Saved entries:
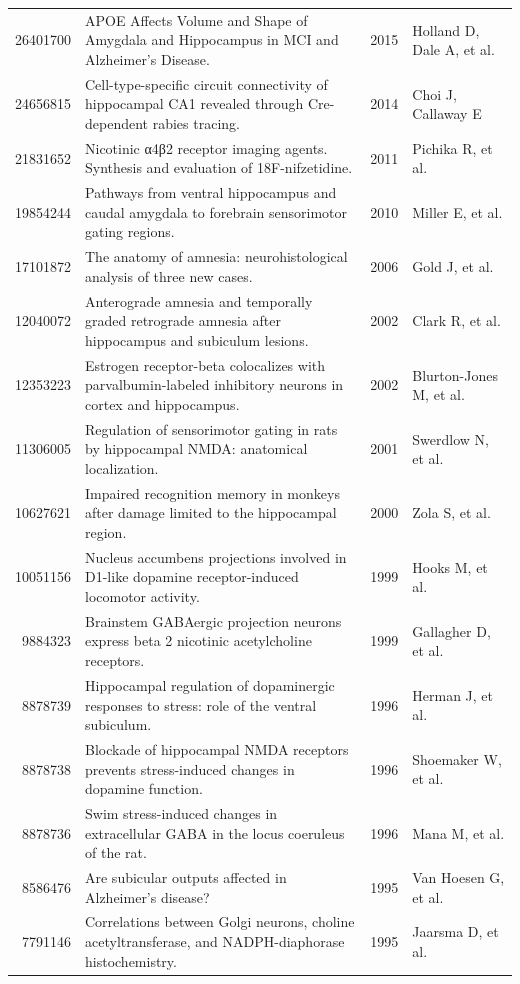 \documentclass{../latex/analysis_report}
\begin{document}
\begin{longtable}{rp{6cm}lp{2.5cm}}
26401700 & APOE Affects Volume and Shape of Amygdala and Hippocampus in MCI and Alzheimer's Disease. & 2015 & Holland D, Dale A, et al. \\
24656815 & Cell-type-specific circuit connectivity of hippocampal CA1 revealed through Cre-dependent rabies tracing. & 2014 & Choi J, Callaway E \\
21831652 & Nicotinic α4β2 receptor imaging agents. Synthesis and evaluation of 18F-nifzetidine. & 2011 & Pichika R, et al. \\
19854244 & Pathways from ventral hippocampus and caudal amygdala to forebrain sensorimotor gating regions. & 2010 & Miller E, et al. \\
17101872 & The anatomy of amnesia: neurohistological analysis of three new cases. & 2006 & Gold J, et al. \\
12040072 & Anterograde amnesia and temporally graded retrograde amnesia after hippocampus and subiculum lesions. & 2002 & Clark R, et al. \\
12353223 & Estrogen receptor-beta colocalizes with parvalbumin-labeled inhibitory neurons in cortex and hippocampus. & 2002 & Blurton-Jones M, et al. \\
11306005 & Regulation of sensorimotor gating in rats by hippocampal NMDA: anatomical localization. & 2001 & Swerdlow N, et al. \\
10627621 & Impaired recognition memory in monkeys after damage limited to the hippocampal region. & 2000 & Zola S, et al. \\
10051156 & Nucleus accumbens projections involved in D1-like dopamine receptor-induced locomotor activity. & 1999 & Hooks M, et al. \\
9884323 & Brainstem GABAergic projection neurons express beta 2 nicotinic acetylcholine receptors. & 1999 & Gallagher D, et al. \\
8878739 & Hippocampal regulation of dopaminergic responses to stress: role of the ventral subiculum. & 1996 & Herman J, et al. \\
8878738 & Blockade of hippocampal NMDA receptors prevents stress-induced changes in dopamine function. & 1996 & Shoemaker W, et al. \\
8878736 & Swim stress-induced changes in extracellular GABA in the locus coeruleus of the rat. & 1996 & Mana M, et al. \\
8586476 & Are subicular outputs affected in Alzheimer's disease? & 1995 & Van Hoesen G, et al. \\
7791146 & Correlations between Golgi neurons, choline acetyltransferase, and NADPH-diaphorase histochemistry. & 1995 & Jaarsma D, et al. \\

\end{longtable}
\end{document}
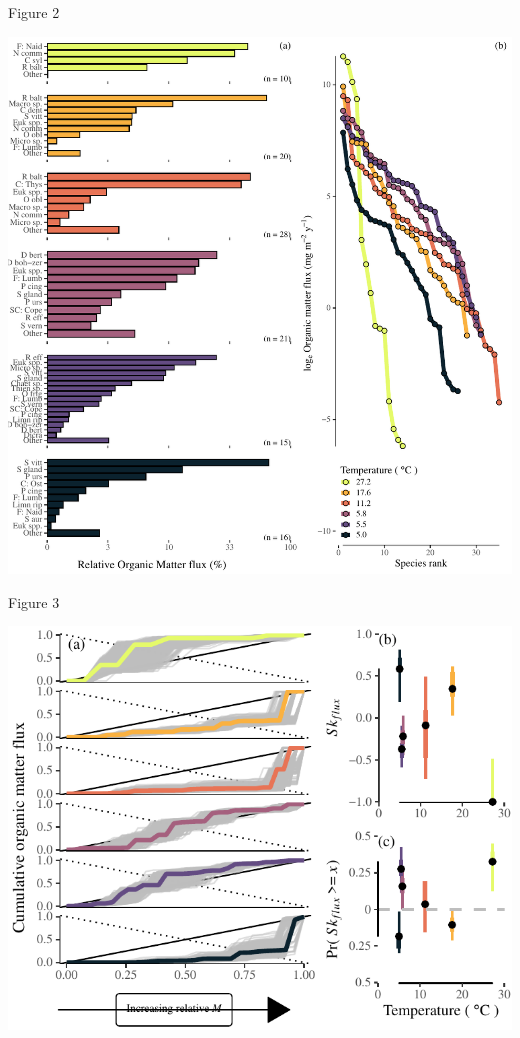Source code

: \documentclass[
]{article}
\numberwithin{equation}
\begin{document}
\newpage

Figure 2

\includegraphics{Junker_temp-energy-flux_accepted_files/figure-latex/figure 2-1.pdf}

\newpage

Figure 3

\includegraphics{Junker_temp-energy-flux_accepted_files/figure-latex/figure 3-1.pdf}
\end{document}

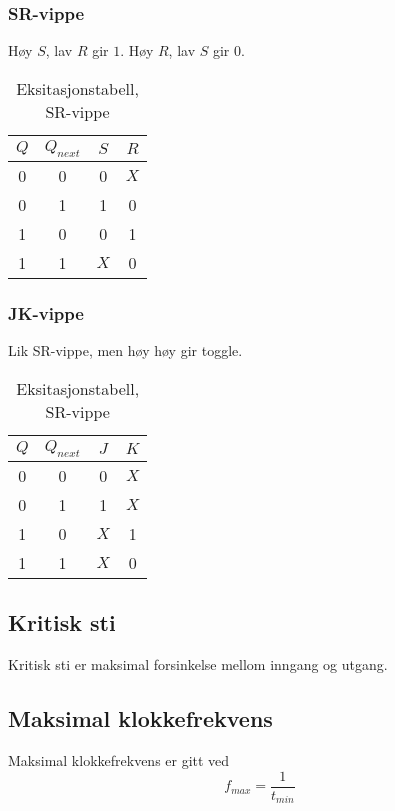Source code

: \documentclass{article}
\begin{document}
\subsubsection{SR-vippe}
Høy $S$, lav $R$ gir $1$. Høy $R$, lav $S$ gir $0$. 
\begin{table}[h]
    \centering
    \begin{tabular}{c|c|c|c}
    $Q$ & $Q_{next}$ & $S$ & $R$\\
    \hline
    0 & 0 & 0 & $X$\\
    0 & 1 & 1 & 0\\
    1 & 0 & 0 & 1\\
    1 & 1 & $X$ & 0
    \end{tabular}
    \caption{Eksitasjonstabell, SR-vippe}
\end{table}

\subsubsection{JK-vippe}
Lik SR-vippe, men høy høy gir toggle.
\begin{table}[h]
    \centering
    \begin{tabular}{c|c|c|c}
    $Q$ & $Q_{next}$ & $J$ & $K$\\
    \hline
    0 & 0 & 0 & $X$\\
    0 & 1 & 1 & $X$\\
    1 & 0 & $X$ & 1\\
    1 & 1 & $X$ & 0
    \end{tabular}
    \caption{Eksitasjonstabell, SR-vippe}
\end{table}

\subsection{Kritisk sti}
Kritisk sti er maksimal forsinkelse mellom inngang og utgang.

\subsection{Maksimal klokkefrekvens}
Maksimal klokkefrekvens er gitt ved
\[f_{max} = \frac{1}{t_{min}} \]
\end{document}
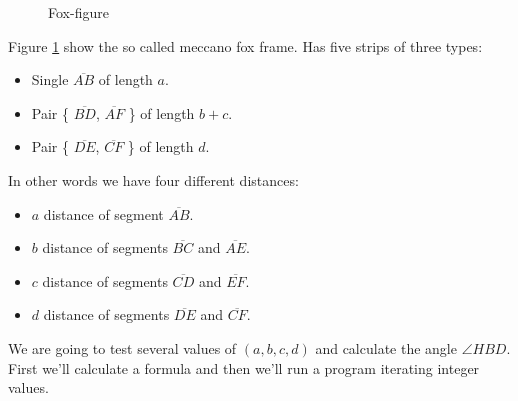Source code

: \documentclass[11pt]{article}
\begin{document}
\begin{figure}[htb]
\caption{Fox-figure}
\label{fig:fox-face}
\end{figure}

Figure \ref{fig:fox-face} show the so called meccano fox frame.
Has five strips of three types:
\begin{itemize}
\item Single $\overline{AB}$ of length $a$.
\item Pair \{ $\overline{BD}$, $\overline{AF}$ \} of length $b+c$.
\item Pair \{ $\overline{DE}$, $\overline{CF}$ \} of length $d$.
\end{itemize}
In other words we have four different distances:
\begin{itemize}
\item $a$ distance of segment $\overline{AB}$.
\item $b$ distance of segments $\overline{BC}$ and $\overline{AE}$.
\item $c$ distance of segments $\overline{CD}$ and $\overline{EF}$.
\item $d$ distance of segments $\overline{DE}$ and $\overline{CF}$.
\end{itemize}
We are going to test several values of $(a,b,c,d)$ and calculate the angle $\angle{HBD}$.
First we'll calculate a formula and then we'll run a program iterating integer values.
\end{document}
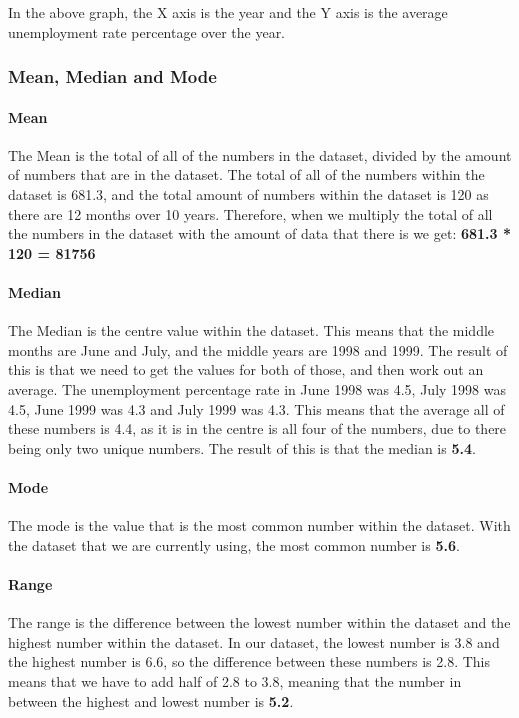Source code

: \documentclass[a4paper,12pt]{article}
\begin{document}
  In the above graph, the X axis is the year and the Y axis is the average unemployment rate percentage over the year.

  \subsubsection{Mean, Median and Mode}
    \paragraph{Mean}
      The Mean is the total of all of the numbers in the dataset, divided by the amount of numbers that are in the dataset. The total of all of the numbers within the dataset is 681.3, and the total amount of numbers within the dataset is 120 as there are 12 months over 10 years. Therefore, when we multiply the total of all the numbers in the dataset with the amount of data that there is we get:
      \textbf{681.3 * 120 = 81756}

      \paragraph{Median}
        The Median is the centre value within the dataset. This means that the middle months are June and July, and the middle years are 1998 and 1999. The result of this is that we need to get the values for both of those, and then work out an average. The unemployment percentage rate in June 1998 was 4.5, July 1998 was 4.5, June 1999 was 4.3 and July 1999 was 4.3. This means that the average all of these numbers is 4.4, as it is in the centre is all four of the numbers, due to there being only two unique numbers. The result of this is that the median is \textbf{5.4}.

      \paragraph{Mode}
        The mode is the value that is the most common number within the dataset. With the dataset that we are currently using, the most common number is \textbf{5.6}.

      \paragraph{Range}
        The range is the difference between the lowest number within the dataset and the highest number within the dataset. In our dataset, the lowest number is 3.8 and the highest number is 6.6, so the difference between these numbers is 2.8. This means that we have to add half of 2.8 to 3.8, meaning that the number in between the highest and lowest number is \textbf{5.2}.
\end{document}

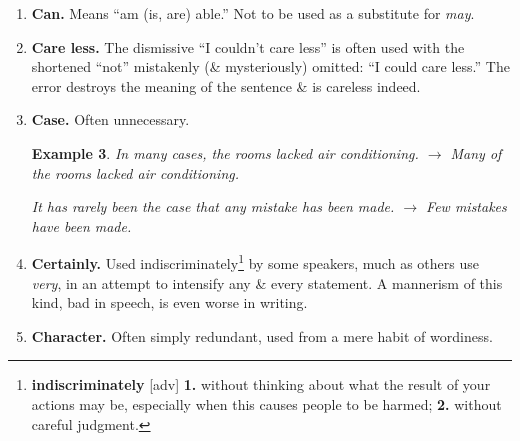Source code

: \documentclass[oneside]{book}
\numberwithin{equation}{section}
\newtheorem{example}{Example}[chapter]
\begin{document}
\begin{enumerate}
	\begin{example}
		I have no doubt but that $\to$ I have no doubt that.
		
		He could not help but see that. $\to$ He could not help seeing that.
	\end{example}
	The too-frequent use of \textit{but} as a conjunction leads to the fault discussed under Rule 18. A loose sentence formed with \textit{but} can usually be converted into a periodic sentence formed with \textit{although}.
	
	Particularly awkward is one \textit{but} closely following another, thus making a contrast to a contrast, or a reservation to a reservation. This is easily corrected by rearrangement.
	
	\begin{example}
		Our country has vast resources but seemed almost wholly unprepared for war. But within a year it had created an army of 4 million.
		
		$\hookrightarrow$ Our country seemed almost wholly unprepared for war, but it had vast resources. Within a year it had created an army of 4 million.
	\end{example}
	\item \textbf{Can.} Means ``am (is, are) able.'' Not to be used as a substitute for \textit{may}.
	\item \textbf{Care less.} The dismissive ``I couldn't care less'' is often used with the shortened ``not'' mistakenly (\& mysteriously) omitted: ``I could care less.'' The error destroys the meaning of the sentence \& is careless indeed.
	\item \textbf{Case.} Often unnecessary.
	
	\begin{example}
		In many cases, the rooms lacked air conditioning. $\to$ Many of the rooms lacked air conditioning.
		
		It has rarely been the case that any mistake has been made. $\to$ Few mistakes have been made.
	\end{example}
	\item \textbf{Certainly.} Used indiscriminately\footnote{\textbf{indiscriminately} [adv] \textbf{1.} without thinking about what the result of your actions may be, especially when this causes people to be harmed; \textbf{2.} without careful judgment.} by some speakers, much as others use \textit{very}, in an attempt to intensify any \& every statement. A mannerism of this kind, bad in speech, is even worse in writing.
	\item \textbf{Character.} Often simply redundant, used from a mere habit of wordiness.
	

\end{enumerate}
\end{document}
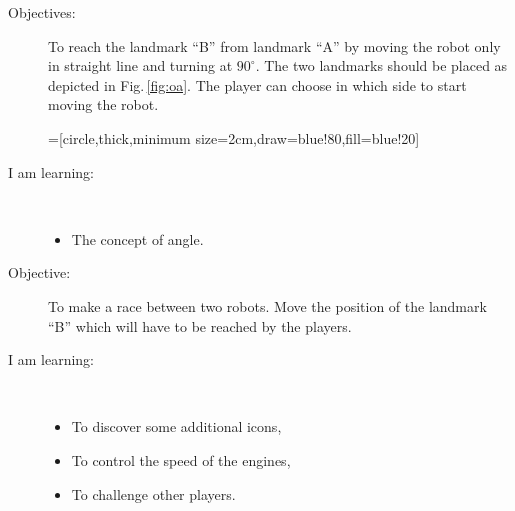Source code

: \begin{flushleft}
\begin{description}
\item[Objectives:] To reach the landmark ``B'' from landmark ``A'' by moving the robot only in straight line and turning at $90^{\circ}$. The two landmarks should be placed as depicted in Fig.\,\ref{fig:oa}. The player can choose in which side to start moving the robot. 
\begin{minipage}[c]{\textwidth}
\centering
{}=[circle,thick,minimum size=2cm,draw=blue!80,fill=blue!20]
\vspace{1ex}
\label{fig:oa}
\end{minipage}
\item[I am learning:] \hfill \\ \vspace{-1ex}
  \begin{itemize}
  \item The concept of angle.
  \end{itemize}
\end{description}
\end{flushleft}
\frameboxend

\begin{flushleft}
\begin{description}
\item[Objective:] To make a race between two robots. Move the position of the landmark ``B'' which will have to be reached by the players.
\item[I am learning:] \hfill \\ \vspace{-1ex}
  \begin{itemize}
  \item To discover some additional icons,
  \item To control the speed of the engines,
  \item To challenge other players.
  \end{itemize}
\end{description}
\end{flushleft}
\frameboxend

Problem description: The answer should contain only the lines from the start of the records above through the line with "26401700 & APOE", copied exactly, and no pictures.

Response to the exercise:
 \documentclass{../latex/analysis_report}
\begin{document}
\begin{longtable}{rp{6cm}lp{2.5cm}}
26401700 & APOE Affects Volume and Shape of Amygdala and Hippocampus in MCI and Alzheimer's Disease. & 2015 & Holland D, Dale A, et al. \\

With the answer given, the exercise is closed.